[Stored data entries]
*****
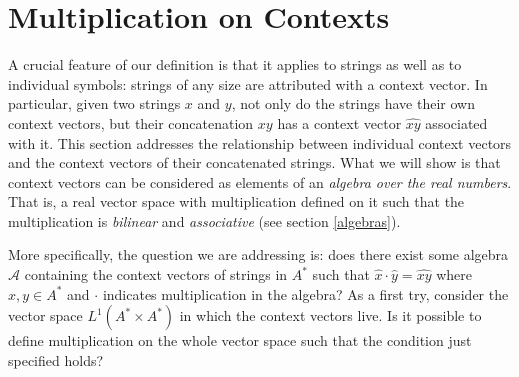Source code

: \documentclass[11pt]{report}
\begin{document}
\section{Multiplication on Contexts}


A crucial feature of our definition is that it applies to strings as well as to individual symbols: strings of any size are attributed with a context vector. In particular, given two strings $x$ and $y$, not only do the strings have their own context vectors, but their concatenation $xy$ has a context vector $\widehat{xy}$ associated with it. This section addresses the relationship between individual context vectors and the context vectors of their concatenated strings. What we will show is that context vectors can be considered as elements of an \emph{algebra over the real numbers}. That is, a real vector space with multiplication defined on it such that the multiplication is \emph{bilinear} and \emph{associative} (see section \ref{algebras}).

More specifically, the question we are addressing is: does there exist some algebra $\mathcal{A}$ containing the context vectors of strings in $A^*$ such that $\hat{x}\cdot \hat{y} = \widehat{xy}$ where $x,y\in A^*$ and $\cdot$ indicates multiplication in the algebra? As a first try, consider the vector space $L^1(A^*\times A^*)$ in which the context vectors live. Is it possible to define multiplication on the whole vector space such that the condition just specified holds?
\end{document}
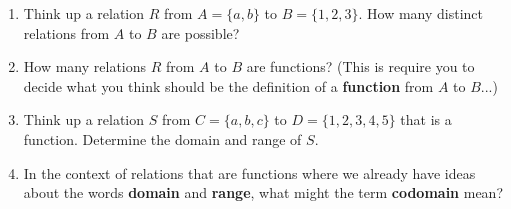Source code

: \documentclass[12pt]{article}
\renewcommand{\emph}[1]{\textsf{\textbf{#1}}}
\begin{document}
\begin{enumerate}
\vfill	
\item Think up a relation $R$ from $A=\{a,b\}$ to $B=\{1,2,3\}$. How many distinct relations from $A$ to $B$ are possible?
\vfill
\item How many relations $R$ from $A$ to $B$ are functions? (This is require you to decide what you think should be the definition of a \emph{function} from $A$ to $B$...)
\vfill
\item Think up a relation $S$ from $C=\{a,b,c\}$ to $D=\{1,2,3,4,5\}$ that is a function. Determine the domain and range of $S$.
\vfill
\item In the context of relations that are functions where we already have ideas about the words \emph{domain} and \emph{range}, what might the term \emph{codomain} mean?
\vfill
\end{enumerate}
\end{document}

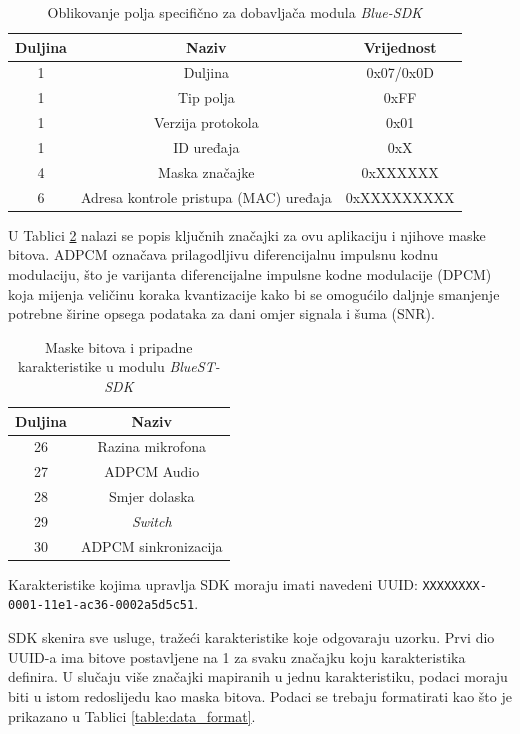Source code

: \begin{table}[ht!]
	\centering
	\caption{Oblikovanje polja specifično za dobavljača modula \textit{Blue-SDK} \cite{bluest}}
	\begin{tabular}{|c| c| c|}
		\hline
		\rowcolor{lightblue}  
		\textbf{Duljina} & \textbf{Naziv} & \textbf{Vrijednost} \\ \hline
		1 & Duljina & 0x07/0x0D \\ \hline
		1 & Tip polja & 0xFF \\ \hline
		1 & Verzija protokola & 0x01 \\ \hline
		1 & ID uređaja & 0xX \\ \hline
		4 & Maska značajke & 0xXXXXXX \\ \hline
		6 & Adresa kontrole pristupa (MAC) uređaja & 0xXXXXXXXXX \\ \hline
	\end{tabular}
	\label{table:formatting}
\end{table}

U Tablici \ref{table:masks} nalazi se popis ključnih značajki za ovu aplikaciju i njihove maske bitova. ADPCM označava prilagodljivu diferencijalnu impulsnu kodnu modulaciju, što je varijanta diferencijalne impulsne kodne modulacije (DPCM) koja mijenja veličinu koraka kvantizacije kako bi se omogućilo daljnje smanjenje potrebne širine opsega podataka za dani omjer signala i šuma (SNR). 

\begin{table}[ht!]
	\centering
	\caption{Maske bitova i pripadne karakteristike u modulu \textit{BlueST-SDK} \cite{bluest}}
	\begin{tabular}{|c| c|}
		\hline
		\rowcolor{lightblue}  
		\textbf{Duljina} & \textbf{Naziv}  \\ \hline
		26 & Razina mikrofona \\ \hline
		27 & ADPCM Audio \\ \hline
		28 & Smjer dolaska \\ \hline
		29 & \textit{Switch} \\ \hline
		30 & ADPCM sinkronizacija  \\ \hline
	\end{tabular}
	\label{table:masks}
\end{table}

Karakteristike kojima upravlja SDK moraju imati navedeni UUID:
\newline \texttt{XXXXXXXX-0001-11e1-ac36-0002a5d5c51}. 

SDK skenira sve usluge, tražeći karakteristike koje odgovaraju uzorku. Prvi dio UUID-a ima bitove postavljene na 1 za svaku značajku koju karakteristika definira. U slučaju više značajki mapiranih u jednu karakteristiku, podaci moraju biti u istom redoslijedu kao maska bitova. Podaci se trebaju formatirati kao što je prikazano u Tablici \ref{table:data_format}.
*****
**THE PROBLEM**
Copy exactly the stretch of data above from the line with "bitova i pripadne" through the line with "27 & ADPCM Audio \\ \hline", and omit all other lines.

**WRITTEN SOLUTION**
	\caption{Maske bitova i pripadne karakteristike u modulu \textit{BlueST-SDK} \cite{bluest}}
	\begin{tabular}{|c| c|}
		\hline
		\rowcolor{lightblue}  
		\textbf{Duljina} & \textbf{Naziv}  \\ \hline
		26 & Razina mikrofona \\ \hline
		27 & ADPCM Audio \\ \hline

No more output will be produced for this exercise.